Die wichtigsten Neuerungen

Die wichtigsten Neuerungen sind:

• Verwaiste Werke: Oft können solche Werke mit unbekannten oder unauffindbaren Rechteinhabern (z. B. in Bibliotheken) nicht rechtmässig genutzt werden, da die Zustimmung der Rechteinhaber nicht eingeholt werden kann. Die neue Regelung löst diese Problematik, indem sie die Nutzung von verwaisten Werken unter gewissen Voraussetzungen erlaubt.

• Wissenschaftsschranke: Texte und Bilder sind heute in grossen Mengen elektronisch verfügbar. Die Auswertung dieser Datenmengen erfolgt insbesondere im Bereich der Forschung vermehrt automatisiert, weil sich auf diese Weise leichter Querbezüge zwischen Informationen herstellen lassen. Diese Datenverarbeitungstechnik speichert automatisch eine Kopie der auszuwertenden Informationen auf einem gesonderten Server ab, nimmt also eine Vervielfältigung der Inhalte vor und greift damit in vielen Fällen in den Rechtsbereich der Urheberinnen und Urheber ein. Um die Forschung zu erleichtern und den Forschungsstandort Schweiz zu stärken, sollen die Urheberinnen und Urheber in Zukunft solche automatisch erstellten und für die Auswertung notwendigen Kopien nicht mehr verbieten können. Die Kopien können unentgeltlich gemacht werden, wenn sie hauptsächlich zum Zweck der wissenschaftlichen Forschung angefertigt und abgespeichert werden. Die vergütungsfreie Wissenschaftsschranke für kommerzielle und nicht kommerzielle Forschung entlastet Firmen und Privatpersonen.

• Verzeichnisprivileg: Das Verzeichnisprivileg erlaubt eine erleichterte Nutzung der Bestände von öffent­lichen Bibliotheken, Museen und Archiven. Damit diese Institutionen den Inhalt ihrer Bestände in zeit­gemässer Form der Öffentlichkeit präsentieren können, sollen Online-Recherchen zusätzlich zur Autorin bzw. zum Autor, zum Titel und zur Bestandesnummer auch die Umschlagsseite, das Verzeichnis oder bei wissenschaftlichen Werken 
eine Zusammenfassung zeigen können.

• Schutz vor Piraterie: Wer als Hosting-Provider Anreize für Urheberrechtsverletzungen schafft, muss neu dafür sorgen, dass einmal von den eigenen Servern entfernte urheberrechtsverletzende Inhalte auch entfernt bleiben.

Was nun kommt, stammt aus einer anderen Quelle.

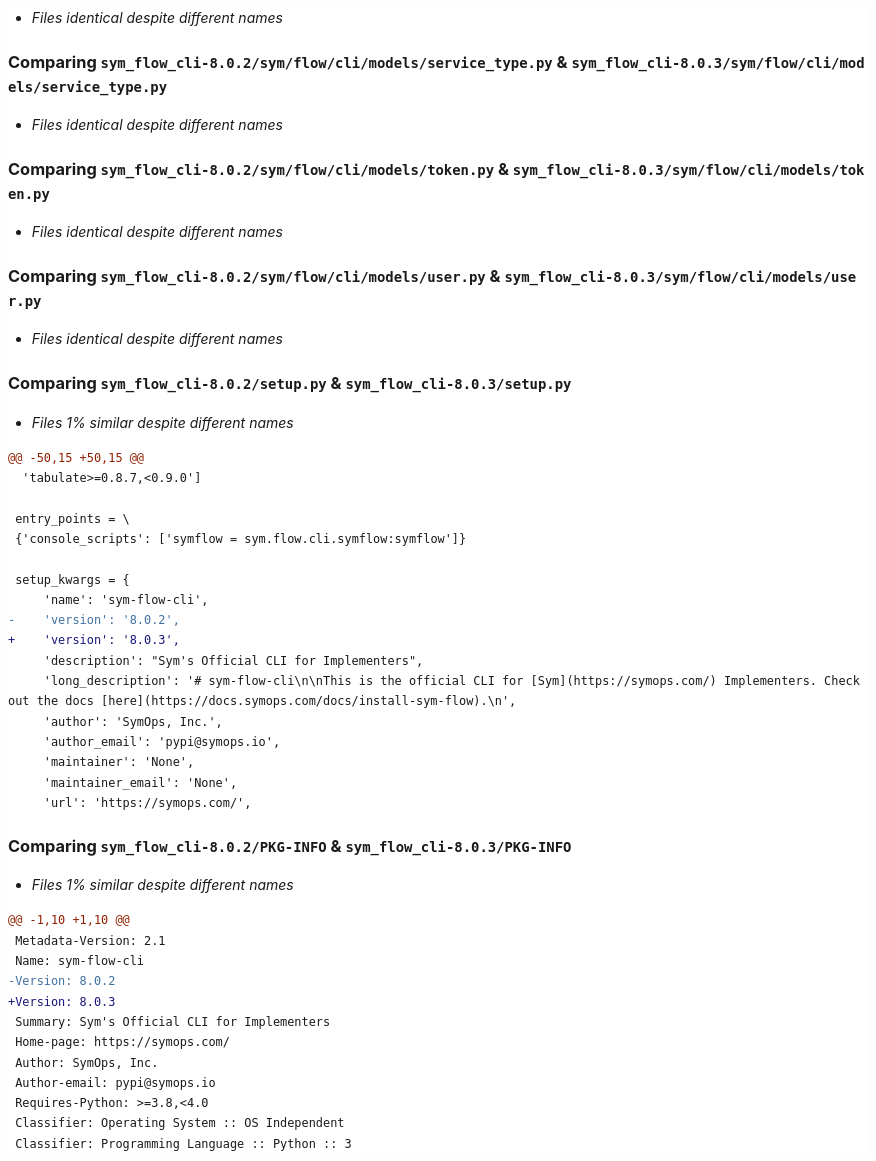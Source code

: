  * *Files identical despite different names*

### Comparing `sym_flow_cli-8.0.2/sym/flow/cli/models/service_type.py` & `sym_flow_cli-8.0.3/sym/flow/cli/models/service_type.py`

 * *Files identical despite different names*

### Comparing `sym_flow_cli-8.0.2/sym/flow/cli/models/token.py` & `sym_flow_cli-8.0.3/sym/flow/cli/models/token.py`

 * *Files identical despite different names*

### Comparing `sym_flow_cli-8.0.2/sym/flow/cli/models/user.py` & `sym_flow_cli-8.0.3/sym/flow/cli/models/user.py`

 * *Files identical despite different names*

### Comparing `sym_flow_cli-8.0.2/setup.py` & `sym_flow_cli-8.0.3/setup.py`

 * *Files 1% similar despite different names*

```diff
@@ -50,15 +50,15 @@
  'tabulate>=0.8.7,<0.9.0']
 
 entry_points = \
 {'console_scripts': ['symflow = sym.flow.cli.symflow:symflow']}
 
 setup_kwargs = {
     'name': 'sym-flow-cli',
-    'version': '8.0.2',
+    'version': '8.0.3',
     'description': "Sym's Official CLI for Implementers",
     'long_description': '# sym-flow-cli\n\nThis is the official CLI for [Sym](https://symops.com/) Implementers. Check out the docs [here](https://docs.symops.com/docs/install-sym-flow).\n',
     'author': 'SymOps, Inc.',
     'author_email': 'pypi@symops.io',
     'maintainer': 'None',
     'maintainer_email': 'None',
     'url': 'https://symops.com/',
```

### Comparing `sym_flow_cli-8.0.2/PKG-INFO` & `sym_flow_cli-8.0.3/PKG-INFO`

 * *Files 1% similar despite different names*

```diff
@@ -1,10 +1,10 @@
 Metadata-Version: 2.1
 Name: sym-flow-cli
-Version: 8.0.2
+Version: 8.0.3
 Summary: Sym's Official CLI for Implementers
 Home-page: https://symops.com/
 Author: SymOps, Inc.
 Author-email: pypi@symops.io
 Requires-Python: >=3.8,<4.0
 Classifier: Operating System :: OS Independent
 Classifier: Programming Language :: Python :: 3
```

Die Pflicht beschränkt sich lediglich auf Hosting-Provider, die eine besondere Ge-
fahr für Urheberrechtsverletzungen schaffen.

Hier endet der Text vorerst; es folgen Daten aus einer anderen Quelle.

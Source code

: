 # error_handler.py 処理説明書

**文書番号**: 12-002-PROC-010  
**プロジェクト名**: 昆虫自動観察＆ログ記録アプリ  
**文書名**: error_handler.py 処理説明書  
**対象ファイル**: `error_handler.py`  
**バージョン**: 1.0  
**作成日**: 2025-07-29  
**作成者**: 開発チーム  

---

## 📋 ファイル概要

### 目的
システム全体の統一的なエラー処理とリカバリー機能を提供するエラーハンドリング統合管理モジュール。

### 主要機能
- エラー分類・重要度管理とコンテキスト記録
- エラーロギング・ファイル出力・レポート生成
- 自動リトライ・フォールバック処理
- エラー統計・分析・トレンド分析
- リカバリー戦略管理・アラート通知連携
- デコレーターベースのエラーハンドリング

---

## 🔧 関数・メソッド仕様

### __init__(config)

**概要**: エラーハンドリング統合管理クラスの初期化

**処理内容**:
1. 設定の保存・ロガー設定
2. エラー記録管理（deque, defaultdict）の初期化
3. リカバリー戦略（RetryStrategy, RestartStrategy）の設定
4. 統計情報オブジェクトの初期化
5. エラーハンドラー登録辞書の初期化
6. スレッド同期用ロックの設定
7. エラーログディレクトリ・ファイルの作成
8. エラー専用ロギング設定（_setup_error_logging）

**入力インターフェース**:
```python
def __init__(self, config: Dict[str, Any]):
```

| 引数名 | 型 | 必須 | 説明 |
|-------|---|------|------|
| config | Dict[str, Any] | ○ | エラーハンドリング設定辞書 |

• Erweiterte Kollektivlizenz: In Zukunft können die Verwertungsgesellschaften mit der erweiterten Kollektivlizenz mit Nutzern Vereinbarungen über Massennutzungen von urheberrechtlich geschützten Werken und Leistungen schliessen. Das gilt auch in denjenigen Bereichen, welche nicht per Gesetz der kollektiven Verwertung unterstellt sind.

«jEDES ‹BILDLI› ZU SCHÜTZEN, FÜHRT ZU EINER ABSURDEN ABMAHNINDUSTRIE.»

• Lichtbildschutz: Nach geltendem Recht schützt das Urheberrecht Fotografien nur dann, wenn es sich um Kunstwerke handelt. Neu sollen alle Fotografien einschliesslich derjenigen von Amateurfotografinnen und Amateurfotografen geschützt werden, also z. B. Produktbilder ebenso wie alltägliche Familien- und Urlaubsfotos. Dieser Vorschlag geht nach Beurteilung des Schweizerischen Gewerbeverbands sgv zu weit, wird zu einer Abmahnindustrie führen und besonders bei KMU, aber auch bei Konsumentinnen und Konsumenten zu Verunsicherungen führen.